そのライフスタイルの変化は、食におけるローカル文化が国際文化に制覇された道程であ
り、食の産業化が伝統文化にあった食の意味を変化させたことでもあり、かつてはもっと
自由に選択できた人間の生き様が容赦ない産業化の前に否応なしに膝を屈している姿にも
なっている。

昔、一般庶民が食べ物を買って持ち運ぶ場合には、庶民向け食堂はバナナ葉とロー引き紙
を使っていたように記憶している。その伝統はいまだにナシブンクスnasi bungkusに生き
残っている。

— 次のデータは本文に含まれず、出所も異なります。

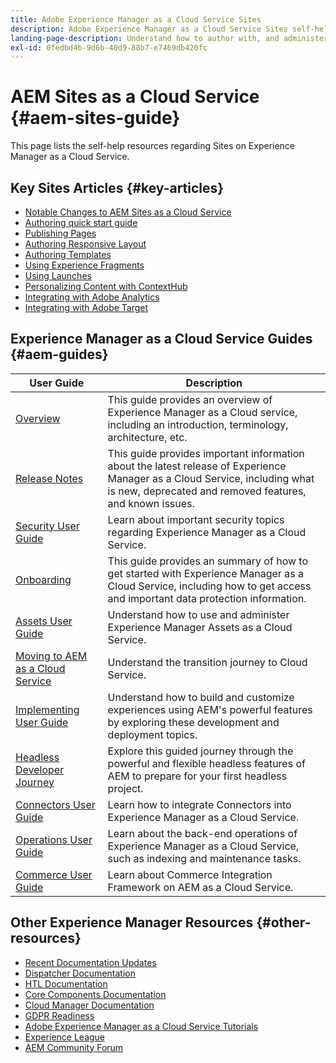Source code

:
 ```yaml
---
title: Adobe Experience Manager as a Cloud Service Sites
description: Adobe Experience Manager as a Cloud Service Sites self-help resources and documentation links
landing-page-description: Understand how to author with, and administer, AEM Sites as a Cloud Service.
exl-id: 0fedbd4b-9d6b-40d9-88b7-e7469db420fc
---
```

# AEM Sites as a Cloud Service {#aem-sites-guide}

This page lists the self-help resources regarding Sites on Experience Manager as a Cloud Service.

## Key Sites Articles {#key-articles}

* [Notable Changes to AEM Sites as a Cloud Service](sites-cloud-changes.md)
* [Authoring quick start guide](authoring/getting-started/quick-start.md)
* [Publishing Pages](authoring/fundamentals/publishing-pages.md)
* [Authoring Responsive Layout](authoring/features/responsive-layout.md)
* [Authoring Templates](authoring/features/templates.md)
* [Using Experience Fragments](authoring/fundamentals/experience-fragments.md)
* [Using Launches](authoring/launches/overview.md)
* [Personalizing Content with ContextHub](authoring/personalization/contexthub.md)
* [Integrating with Adobe Analytics](integrating/integrating-adobe-analytics.md)
* [Integrating with Adobe Target](integrating/integrating-adobe-target.md)

## Experience Manager as a Cloud Service Guides {#aem-guides}

|User Guide|Description|
|---|---|
|[Overview](/help/overview/home.md)|This guide provides an overview of Experience Manager as a Cloud service, including an introduction, terminology, architecture, etc.|
|[Release Notes](/help/release-notes/home.md)|This guide provides important information about the latest release of Experience Manager as a Cloud Service, including what is new, deprecated and removed features, and known issues.|
|[Security User Guide](/help/security/home.md)|Learn about important security topics regarding Experience Manager as a Cloud Service.|
|[Onboarding](/help/onboarding/home.md)|This guide provides an summary of how to get started with Experience Manager as a Cloud Service, including how to get access and important data protection information.|
|[Assets User Guide](/help/assets/home.md)|Understand how to use and administer Experience Manager Assets as a Cloud Service.|
|[Moving to AEM as a Cloud Service](/help/journey-migration/getting-started.md)|Understand the transition journey to Cloud Service.|
|[Implementing User Guide](/help/implementing/home.md)|Understand how to build and customize experiences using AEM's powerful features by exploring these development and deployment topics.|
|[Headless Developer Journey](/help/journey-headless/developer/overview.md)|Explore this guided journey through the powerful and flexible headless features of AEM to prepare for your first headless project.|
|[Connectors User Guide](/help/connectors/home.md)|Learn how to integrate Connectors into Experience Manager as a Cloud Service.|
|[Operations User Guide](/help/operations/home.md)|Learn about the back-end operations of Experience Manager as a Cloud Service, such as indexing and maintenance tasks.|
|[Commerce User Guide](/help/commerce-cloud/home.md)|Learn about Commerce Integration Framework on AEM as a Cloud Service.|

## Other Experience Manager Resources {#other-resources}

* [Recent Documentation Updates](https://helpx.adobe.com/experience-manager/documentation-updates.html#AEMasaCloudService) 
* [Dispatcher Documentation](/help/implementing/dispatcher/overview.md)
* [HTL Documentation](https://experienceleague.adobe.com/docs/experience-manager-htl/using/overview.html)
* [Core Components Documentation](https://experienceleague.adobe.com/docs/experience-manager-core-components/using/introduction.html)
* [Cloud Manager Documentation](https://experienceleague.adobe.com/docs/experience-manager-cloud-service/onboarding/getting-access/cloud-service-programs/first-time-login.html)
* [GDPR Readiness](/help/compliance/data-privacy-and-protection-readiness/aem-readiness.md)
* [Adobe Experience Manager as a Cloud Service Tutorials](https://experienceleague.adobe.com/docs/experience-manager-learn/cloud-service/overview.html)
* [Experience League](https://guided.adobe.com/?promoid=K42KVXHD&mv=other#solutions/experience-manager)
* [AEM Community Forum](https://forums.adobe.com/community/experience-cloud/marketing-cloud/experience-manager)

ケータリング事業者が紙の箱入り弁当を販売するときにはナシコタッnasi 
kotakと呼ばれてブンクスと呼ばれなかった。その種のテーカウェーtake away容器では汁
物を買うことができないから、ランタンが必要だったのである。

ところで余談だが、昨今、持ち帰り料理をバリ島の食堂でテーカウェーと言って頼むと、
従業員が伝票にTKWと書いているのを発見した。二カ所くらいで見たように思う。はたし
て当人は意味の違いを理解した上でそうしているのかどうか?食べ物の持ち帰りと女性海
外出稼ぎ者とは何のつながりもないのだが・・・


ともあれ、ランタンがインドネシアの一般市民生活の場から消えて数十年という長い歳月
が過ぎ去った。ランタンは今や装飾品であり骨とう品として扱われている。とはいえ、一
様にヌサンタラの地上から消滅したわけでは決してない。農村部へ行けば、家から離れた
場所で畑仕事をしている農夫たちに昼ごろ、家からランタンが届けられるシーンをいまだ
に垣間見ることができる。

ところがインドではティフィンの習慣が維持され、現代インド人サラリーマンたちは家か
ら届けられる弁当を昼食に食べているのだ。もちろんサラリーマンたちには弁当を届けに
来る召使いを雇う能力などない。その習慣がひとつの巨大ビジネスを生み出したのである。
家からオフィスに弁当を届け、空のティフィンをまた家に返す送迎を有料で行うダバワラ
dabbawallahの仕事がそれだ。ダバワラの綴りはまた別にdabbawalaとも書かれ、昔はtiffin 
wallahとも呼ばれた。

ムンバイでは5千人のダバワラが17万5千個のティフィンを一日に取り扱っているそう
だ。近ければ自転車、遠距離なら通勤列車を使って、サラリーマンの自宅へ弁当を取りに
行き、食べ終わった弁当箱のティフィンをまた自宅に届ける仕事をかれらはしている。

dabbaという言葉はdhabaという同音派生語を生んだ。dhabaとはいろんな料理を道端に並
べて販売しているフードスタンドであり、箱・弁当箱・ティフィンなどと同義語になって
いる。バリ島のヌサドゥアにはIndian Dhabaというインド料理店もある。